The current government has formulated an immigration law that severely limits the number of immigrants able to receive legal status in Italy and stay there. Since 1999, MSF has worked in Italy to provide health care to illegal immigrants and boat refugees.
Although Italy has a well-developed health care system, statistics on immigrants' health are worrisome. The perinatal mortality rate is an alarming 10.8 percent among all of the country's undocumented immigrants and a much lower 0.33 percent in northern Italy and 0.83 percent in southern Italy. A recent study also suggests that immigrants are 35 times more likely to develop tuberculosis (TB) than native-born Italians.
In 2003, MSF opened clinics for immigrants lacking legal status in various regions of the country including Rome, Lombardy and Sicily. The clinics operate as part of the country's national health care service and use anonymous codes to protect patient identities and in that way reduces barriers for people without legal status. MSF hopes these clinics will broaden access to the health care system for this vulnerable group of people. Eventually MSF hopes to hand over the clinics to the national heath care service.
Because of its location, Sicily is the most popular point for boat refugees to land in Italy. Many are fleeing from conflict or other dangerous situations in their home country and risk their lives during their voyage across the Mediterranean Sea. On Lampedusa, a small island south of Sicily, an MSF nurse provides medical care at a reception center set up to help newly arrived refugees. In this way, MSF helps more than 9,000 people a year.
MSF also offers emergency medical aid to refugees arriving on Sicily's southern coast. An MSF mobile unit remains on standby 24 hours a day so that the team can reach newly arrived immigrants to provide aid and to explain important aspects of Italy's immigration policy.

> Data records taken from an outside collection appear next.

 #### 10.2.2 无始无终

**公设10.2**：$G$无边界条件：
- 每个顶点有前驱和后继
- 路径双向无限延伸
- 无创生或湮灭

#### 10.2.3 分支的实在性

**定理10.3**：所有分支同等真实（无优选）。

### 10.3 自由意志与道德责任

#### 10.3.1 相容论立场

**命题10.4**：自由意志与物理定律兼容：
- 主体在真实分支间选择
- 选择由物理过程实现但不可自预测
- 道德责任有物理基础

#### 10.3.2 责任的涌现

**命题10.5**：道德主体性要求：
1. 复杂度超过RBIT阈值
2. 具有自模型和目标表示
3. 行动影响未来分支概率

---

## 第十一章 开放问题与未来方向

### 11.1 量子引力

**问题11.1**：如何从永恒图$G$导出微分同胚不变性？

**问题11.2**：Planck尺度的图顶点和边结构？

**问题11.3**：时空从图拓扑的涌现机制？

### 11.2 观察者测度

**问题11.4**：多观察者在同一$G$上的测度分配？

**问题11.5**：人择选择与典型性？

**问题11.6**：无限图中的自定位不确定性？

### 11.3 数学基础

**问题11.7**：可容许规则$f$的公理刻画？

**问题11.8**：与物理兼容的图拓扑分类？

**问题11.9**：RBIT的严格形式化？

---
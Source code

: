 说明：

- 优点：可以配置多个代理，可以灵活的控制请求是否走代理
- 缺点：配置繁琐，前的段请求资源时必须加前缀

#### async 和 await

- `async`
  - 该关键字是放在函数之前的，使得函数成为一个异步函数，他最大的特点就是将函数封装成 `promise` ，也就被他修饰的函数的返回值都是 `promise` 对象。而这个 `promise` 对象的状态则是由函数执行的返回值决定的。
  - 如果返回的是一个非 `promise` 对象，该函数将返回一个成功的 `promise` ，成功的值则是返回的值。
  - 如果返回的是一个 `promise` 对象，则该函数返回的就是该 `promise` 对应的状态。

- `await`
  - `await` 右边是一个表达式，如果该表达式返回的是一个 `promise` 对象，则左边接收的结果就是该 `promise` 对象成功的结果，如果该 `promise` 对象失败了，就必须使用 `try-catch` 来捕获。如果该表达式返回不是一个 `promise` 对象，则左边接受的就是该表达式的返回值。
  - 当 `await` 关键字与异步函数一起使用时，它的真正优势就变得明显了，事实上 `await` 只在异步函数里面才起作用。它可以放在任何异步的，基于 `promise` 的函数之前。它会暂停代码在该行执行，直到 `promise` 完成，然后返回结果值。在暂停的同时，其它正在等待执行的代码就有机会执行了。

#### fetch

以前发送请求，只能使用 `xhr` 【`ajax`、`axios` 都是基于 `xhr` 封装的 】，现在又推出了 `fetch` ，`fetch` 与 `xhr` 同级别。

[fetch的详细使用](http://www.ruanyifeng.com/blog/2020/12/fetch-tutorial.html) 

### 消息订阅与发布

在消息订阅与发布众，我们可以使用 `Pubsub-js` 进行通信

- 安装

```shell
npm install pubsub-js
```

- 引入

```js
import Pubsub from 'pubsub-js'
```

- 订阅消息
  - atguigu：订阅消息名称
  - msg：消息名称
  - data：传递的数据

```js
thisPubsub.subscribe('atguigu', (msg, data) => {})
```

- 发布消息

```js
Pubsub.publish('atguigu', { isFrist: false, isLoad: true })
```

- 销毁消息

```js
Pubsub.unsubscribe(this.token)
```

In addition, approximately 400 asylum seekers are now living in the rundown Tiburtina train station in the center of Rome. They are refugees from Sudan, Ethiopia, Eritrea and other African countries living in Italy without legal status. The sanitary facilities at the station are vastly inadequate: there is no running water, no electricity and no heat. In October 2003, MSF began providing medical care to these asylum seekers. The team also participated in an advocacy action calling for a permanent, humane solution to this dire situation. The action was held as the station is currently being rebuilt and the station's owners plan to evict all of the asylum seekers sometime in 2004.
In southern Italy where agriculture is the main economic activity, thousands of illegal immigrants work as seasonal farm help. The workers are asylum seekers or undocumented refugees. Their living and working conditions are often dismal and they have limited access to health care. During 2004, MSF plans to explore the health needs of this group of workers.